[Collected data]
Segment Open

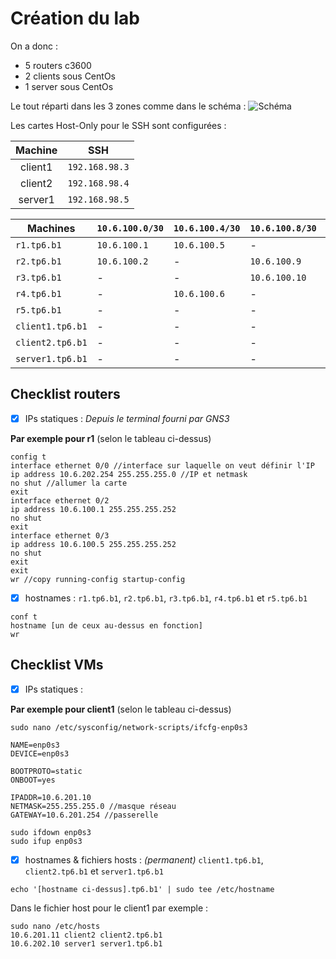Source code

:# Création du lab
On a donc :
* 5 routers c3600
* 2 clients sous CentOs
* 1 server sous CentOs

Le tout réparti dans les 3 zones comme dans le schéma :
![Schéma](https://github.com/It4lik/B1-Reseau-2018/blob/master/tp/6/pic/lab-2-topo.png)

Les cartes Host-Only pour le SSH sont configurées :


| Machine |       SSH      |
|:-------:|:--------------:|
| client1 | `192.168.98.3` |
| client2 | `192.168.98.4` |
| server1 | `192.168.98.5` |

Machines | `10.6.100.0/30` | `10.6.100.4/30` | `10.6.100.8/30` | `10.6.100.12/30` | `10.6.101.0/30` | `10.6.201.0/24` | `10.6.202.0/24`
--- | --- | --- | --- | --- | --- | --- | --- 
`r1.tp6.b1` | `10.6.100.1` | `10.6.100.5` | - | - | - | - | `10.6.202.254`
`r2.tp6.b1` | `10.6.100.2` | - |  `10.6.100.9` | - | - | - | -
`r3.tp6.b1` | - | - | `10.6.100.10` | `10.6.100.13` | `10.6.101.1` | - | -
`r4.tp6.b1` | - |  `10.6.100.6` | - | `10.6.100.14` | - | - | -
`r5.tp6.b1` | - | - | - | - |  `10.6.101.2` |  `10.6.201.254` | -
`client1.tp6.b1` | - | - | - | - | - |  `10.6.201.10` | -
`client2.tp6.b1` | - | - | - | - | - |  `10.6.201.11` | -
`server1.tp6.b1` | - | - | - | - | - | - | `10.6.202.10`

## Checklist routers
- [X] IPs statiques :
*Depuis le terminal fourni par GNS3*

**Par exemple pour r1** (selon le tableau ci-dessus)
 ```
 config t
 interface ethernet 0/0 //interface sur laquelle on veut définir l'IP
 ip address 10.6.202.254 255.255.255.0 //IP et netmask
 no shut //allumer la carte
 exit
 interface ethernet 0/2
 ip address 10.6.100.1 255.255.255.252
 no shut
 exit
 interface ethernet 0/3
 ip address 10.6.100.5 255.255.255.252
 no shut
 exit
 exit
 wr //copy running-config startup-config
 ```

- [X] hostnames :
`r1.tp6.b1`, `r2.tp6.b1`, `r3.tp6.b1`, `r4.tp6.b1` et `r5.tp6.b1`
```
conf t
hostname [un de ceux au-dessus en fonction]
wr
```

## Checklist VMs
- [X] IPs statiques :

**Par exemple pour client1** (selon le tableau ci-dessus)
```
sudo nano /etc/sysconfig/network-scripts/ifcfg-enp0s3

NAME=enp0s3
DEVICE=enp0s3

BOOTPROTO=static
ONBOOT=yes

IPADDR=10.6.201.10
NETMASK=255.255.255.0 //masque réseau
GATEWAY=10.6.201.254 //passerelle

sudo ifdown enp0s3
sudo ifup enp0s3
```

- [X] hostnames & fichiers hosts : *(permanent)*
`client1.tp6.b1`, `client2.tp6.b1` et `server1.tp6.b1`

`echo '[hostname ci-dessus].tp6.b1' | sudo tee /etc/hostname`

Dans le fichier host pour le client1 par exemple :

```
sudo nano /etc/hosts
10.6.201.11 client2 client2.tp6.b1
10.6.202.10 server1 server1.tp6.b1
```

Segment Closed

TASK DESCRIPTION:
All preceding records should be duplicated verbatim, images excepted.

EXERCISE ANSWER:
Source code

:# Création du lab
On a donc :
* 5 routers c3600
* 2 clients sous CentOs
* 1 server sous CentOs

Le tout réparti dans les 3 zones comme dans le schéma :
![Schéma](https://github.com/It4lik/B1-Reseau-2018/blob/master/tp/6/pic/lab-2-topo.png)

Les cartes Host-Only pour le SSH sont configurées :


| Machine |       SSH      |
|:-------:|:--------------:|
| client1 | `192.168.98.3` |
| client2 | `192.168.98.4` |
| server1 | `192.168.98.5` |

Machines | `10.6.100.0/30` | `10.6.100.4/30` | `10.6.100.8/30` | `10.6.100.12/30` | `10.6.101.0/30` | `10.6.201.0/24` | `10.6.202.0/24`
--- | --- | --- | --- | --- | --- | --- | --- 
`r1.tp6.b1` | `10.6.100.1` | `10.6.100.5` | - | - | - | - | `10.6.202.254`
`r2.tp6.b1` | `10.6.100.2` | - |  `10.6.100.9` | - | - | - | -
`r3.tp6.b1` | - | - | `10.6.100.10` | `10.6.100.13` | `10.6.101.1` | - | -
`r4.tp6.b1` | - |  `10.6.100.6` | - | `10.6.100.14` | - | - | -
`r5.tp6.b1` | - | - | - | - |  `10.6.101.2` |  `10.6.201.254` | -
`client1.tp6.b1` | - | - | - | - | - |  `10.6.201.10` | -
`client2.tp6.b1` | - | - | - | - | - |  `10.6.201.11` | -
`server1.tp6.b1` | - | - | - | - | - | - | `10.6.202.10`

## Checklist routers
- [X] IPs statiques :
*Depuis le terminal fourni par GNS3*

**Par exemple pour r1** (selon le tableau ci-dessus)
 ```
 config t
 interface ethernet 0/0 //interface sur laquelle on veut définir l'IP
 ip address 10.6.202.254 255.255.255.0 //IP et netmask
 no shut //allumer la carte
 exit
 interface ethernet 0/2
 ip address 10.6.100.1 255.255.255.252
 no shut
 exit
 interface ethernet 0/3
 ip address 10.6.100.5 255.255.255.252
 no shut
 exit
 exit
 wr //copy running-config startup-config
 ```

- [X] hostnames :
`r1.tp6.b1`, `r2.tp6.b1`, `r3.tp6.b1`, `r4.tp6.b1` et `r5.tp6.b1`
```
conf t
hostname [un de ceux au-dessus en fonction]
wr
```

## Checklist VMs
- [X] IPs statiques :

**Par exemple pour client1** (selon le tableau ci-dessus)
```
sudo nano /etc/sysconfig/network-scripts/ifcfg-enp0s3

NAME=enp0s3
DEVICE=enp0s3

BOOTPROTO=static
ONBOOT=yes

IPADDR=10.6.201.10
NETMASK=255.255.255.0 //masque réseau
GATEWAY=10.6.201.254 //passerelle

sudo ifdown enp0s3
sudo ifup enp0s3
```

- [X] hostnames & fichiers hosts : *(permanent)*
`client1.tp6.b1`, `client2.tp6.b1` et `server1.tp6.b1`

`echo '[hostname ci-dessus].tp6.b1' | sudo tee /etc/hostname`

Dans le fichier host pour le client1 par exemple :

```
sudo nano /etc/hosts
10.6.201.11 client2 client2.tp6.b1
10.6.202.10 server1 server1.tp6.b1
```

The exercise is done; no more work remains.